Game Shop - Rapid Prototyping

Class Project at Stanford Continuing Education


What if virtual game nights were easy to plan, fun, and memorable? We used rapid discovery and experimentation to find a solution with both business and user value.

The Problem

In 2021, many people were isolated and separated from their loved ones, but had difficulty creating meaningful virtual experiences. Our project team was tasked with creating a COVID-safe offering for family connection. What could we do to make an event like family game night work when people can't gather in person?

Discovery Research

We started with user interviews  to understand the issues people were facing trying to set up virtual game nights. We discovered that people were frustrated by how long it took to organize the logistics (such as time, date, or platform) and the games chosen weren't necessarily the most fun for everyone.

Based on our findings, we proposed a platform that would serve as an all-in-one "game night concierge". If a family or group of friends signed up for the platform, they would be able to easily schedule games with each other. Users could also input their game preferences so that they get customized recommendations for what a group would enjoy playing. Finally, groups could play their games and video chat within the same platform, to make set-up a snap.

Screenshot from a google survey asking users how long it takes to plan game night and how convenient the process isThe webpage used for outdoor testing. On the left side of the page is a set of scrabble tiles spelling out "Stay Home" One the right side of the page is text that says "Connecting with friends and family can be hard. We can make it easier." Below is a description of GameShop and an email sign-up for those who are interested


We conducted both an indoor and outdoor test to test our hypothesis that our product would increase convenience and satisfaction among users.  

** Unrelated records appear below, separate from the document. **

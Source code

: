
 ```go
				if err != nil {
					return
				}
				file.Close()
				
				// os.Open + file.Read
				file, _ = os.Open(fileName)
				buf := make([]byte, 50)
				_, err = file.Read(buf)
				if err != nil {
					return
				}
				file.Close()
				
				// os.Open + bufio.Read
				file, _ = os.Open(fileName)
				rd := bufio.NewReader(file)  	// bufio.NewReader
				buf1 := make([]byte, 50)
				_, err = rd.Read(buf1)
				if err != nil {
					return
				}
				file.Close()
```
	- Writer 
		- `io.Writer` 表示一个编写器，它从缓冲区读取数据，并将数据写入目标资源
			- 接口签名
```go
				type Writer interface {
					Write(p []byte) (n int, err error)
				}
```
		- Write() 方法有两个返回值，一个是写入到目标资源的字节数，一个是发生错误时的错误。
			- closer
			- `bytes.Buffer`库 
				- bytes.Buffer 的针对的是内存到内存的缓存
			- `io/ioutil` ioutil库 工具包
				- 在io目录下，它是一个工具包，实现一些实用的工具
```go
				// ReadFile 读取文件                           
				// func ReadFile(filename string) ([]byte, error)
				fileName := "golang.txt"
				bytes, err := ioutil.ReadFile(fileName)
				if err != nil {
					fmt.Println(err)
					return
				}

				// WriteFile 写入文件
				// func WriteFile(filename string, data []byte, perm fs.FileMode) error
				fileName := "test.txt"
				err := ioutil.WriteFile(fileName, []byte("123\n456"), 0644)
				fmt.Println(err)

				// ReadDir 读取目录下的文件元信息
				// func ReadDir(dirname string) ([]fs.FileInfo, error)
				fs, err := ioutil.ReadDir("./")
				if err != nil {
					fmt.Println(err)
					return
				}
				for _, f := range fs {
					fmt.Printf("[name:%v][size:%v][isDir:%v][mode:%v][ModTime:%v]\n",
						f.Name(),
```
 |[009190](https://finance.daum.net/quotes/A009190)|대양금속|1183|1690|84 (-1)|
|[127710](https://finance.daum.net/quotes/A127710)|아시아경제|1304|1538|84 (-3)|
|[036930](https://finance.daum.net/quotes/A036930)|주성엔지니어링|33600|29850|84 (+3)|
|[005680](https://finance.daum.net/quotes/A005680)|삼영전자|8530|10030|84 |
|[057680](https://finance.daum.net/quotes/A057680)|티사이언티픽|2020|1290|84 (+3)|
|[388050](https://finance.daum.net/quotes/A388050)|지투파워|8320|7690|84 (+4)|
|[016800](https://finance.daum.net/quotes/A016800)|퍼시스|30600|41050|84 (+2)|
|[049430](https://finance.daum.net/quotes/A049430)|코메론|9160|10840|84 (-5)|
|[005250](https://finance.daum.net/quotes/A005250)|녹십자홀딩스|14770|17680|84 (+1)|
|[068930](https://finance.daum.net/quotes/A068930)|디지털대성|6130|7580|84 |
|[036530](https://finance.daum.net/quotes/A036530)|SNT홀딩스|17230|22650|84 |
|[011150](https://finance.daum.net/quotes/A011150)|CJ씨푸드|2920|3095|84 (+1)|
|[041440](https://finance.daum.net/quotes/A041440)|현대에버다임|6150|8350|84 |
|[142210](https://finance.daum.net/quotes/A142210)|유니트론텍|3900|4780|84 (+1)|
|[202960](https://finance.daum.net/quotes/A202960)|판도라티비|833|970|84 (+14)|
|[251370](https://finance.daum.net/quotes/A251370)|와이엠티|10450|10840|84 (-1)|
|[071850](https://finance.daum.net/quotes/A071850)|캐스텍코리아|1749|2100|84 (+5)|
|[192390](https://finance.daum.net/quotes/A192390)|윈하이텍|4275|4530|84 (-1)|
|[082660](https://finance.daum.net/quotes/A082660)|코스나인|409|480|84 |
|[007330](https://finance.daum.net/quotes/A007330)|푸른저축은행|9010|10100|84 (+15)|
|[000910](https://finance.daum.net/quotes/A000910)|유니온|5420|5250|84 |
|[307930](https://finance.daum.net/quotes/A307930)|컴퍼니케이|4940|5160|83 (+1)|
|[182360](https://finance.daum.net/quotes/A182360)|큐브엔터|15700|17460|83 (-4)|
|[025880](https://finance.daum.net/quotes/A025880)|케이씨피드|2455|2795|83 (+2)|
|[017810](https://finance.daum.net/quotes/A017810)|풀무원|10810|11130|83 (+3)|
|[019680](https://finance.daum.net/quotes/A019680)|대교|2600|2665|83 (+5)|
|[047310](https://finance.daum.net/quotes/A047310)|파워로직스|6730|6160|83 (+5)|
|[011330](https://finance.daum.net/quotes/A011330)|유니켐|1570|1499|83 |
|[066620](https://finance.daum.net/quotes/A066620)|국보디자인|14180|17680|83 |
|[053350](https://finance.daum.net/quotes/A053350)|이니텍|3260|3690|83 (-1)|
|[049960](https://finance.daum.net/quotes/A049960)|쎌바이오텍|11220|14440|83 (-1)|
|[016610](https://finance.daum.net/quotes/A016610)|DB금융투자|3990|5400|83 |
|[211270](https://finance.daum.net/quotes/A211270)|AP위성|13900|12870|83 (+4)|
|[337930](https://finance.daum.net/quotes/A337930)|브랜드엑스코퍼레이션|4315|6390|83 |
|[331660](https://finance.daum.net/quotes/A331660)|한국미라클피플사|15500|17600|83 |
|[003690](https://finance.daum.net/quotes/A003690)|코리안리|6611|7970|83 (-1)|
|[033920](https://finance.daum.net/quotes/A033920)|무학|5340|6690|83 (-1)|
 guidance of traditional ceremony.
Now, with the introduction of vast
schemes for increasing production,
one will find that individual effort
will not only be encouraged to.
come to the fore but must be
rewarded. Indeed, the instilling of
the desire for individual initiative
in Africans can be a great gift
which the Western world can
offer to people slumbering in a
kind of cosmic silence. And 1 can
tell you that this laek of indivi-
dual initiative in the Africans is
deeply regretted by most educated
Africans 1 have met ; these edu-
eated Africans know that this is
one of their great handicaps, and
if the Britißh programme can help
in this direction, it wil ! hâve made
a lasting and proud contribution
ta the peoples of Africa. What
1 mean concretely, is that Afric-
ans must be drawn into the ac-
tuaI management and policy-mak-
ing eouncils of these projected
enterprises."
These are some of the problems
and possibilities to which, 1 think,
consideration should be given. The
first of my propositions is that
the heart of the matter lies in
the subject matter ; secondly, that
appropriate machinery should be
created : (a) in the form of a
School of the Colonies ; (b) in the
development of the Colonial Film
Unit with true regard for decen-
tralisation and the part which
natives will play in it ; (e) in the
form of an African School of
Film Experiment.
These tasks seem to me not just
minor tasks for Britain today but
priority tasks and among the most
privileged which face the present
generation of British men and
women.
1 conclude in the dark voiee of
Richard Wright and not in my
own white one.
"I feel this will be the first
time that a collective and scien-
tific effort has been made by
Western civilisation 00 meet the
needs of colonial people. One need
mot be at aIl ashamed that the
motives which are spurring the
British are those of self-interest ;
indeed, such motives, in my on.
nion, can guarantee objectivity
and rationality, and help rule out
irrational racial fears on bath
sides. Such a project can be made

For our indoor test we used a "wizard of oz" method. For this test, we asked users to take a survey measuring their current satisfaction with setting up game nights as well as their gaming preferences. Using their preferences, we sent users recommendations for a suggested game night activity and then ask them to complete a post-survey.

Without any time or money spent on engineering, we were able to rapidly prove our hypothesis when we learned that users found our version of managing game night 35% more convenient and were 30% more satisfied with the games chosen that they had been before using our services.

For our outdoor test, I created a landing page and sign-up form for a smoke test. This allowed to us to observe actual user behavior and determine if there was real demand for our proposed product. During this phase, we achieve a conversion rate of 7.6% of site visitors requesting more information about the product, which further validated our concept.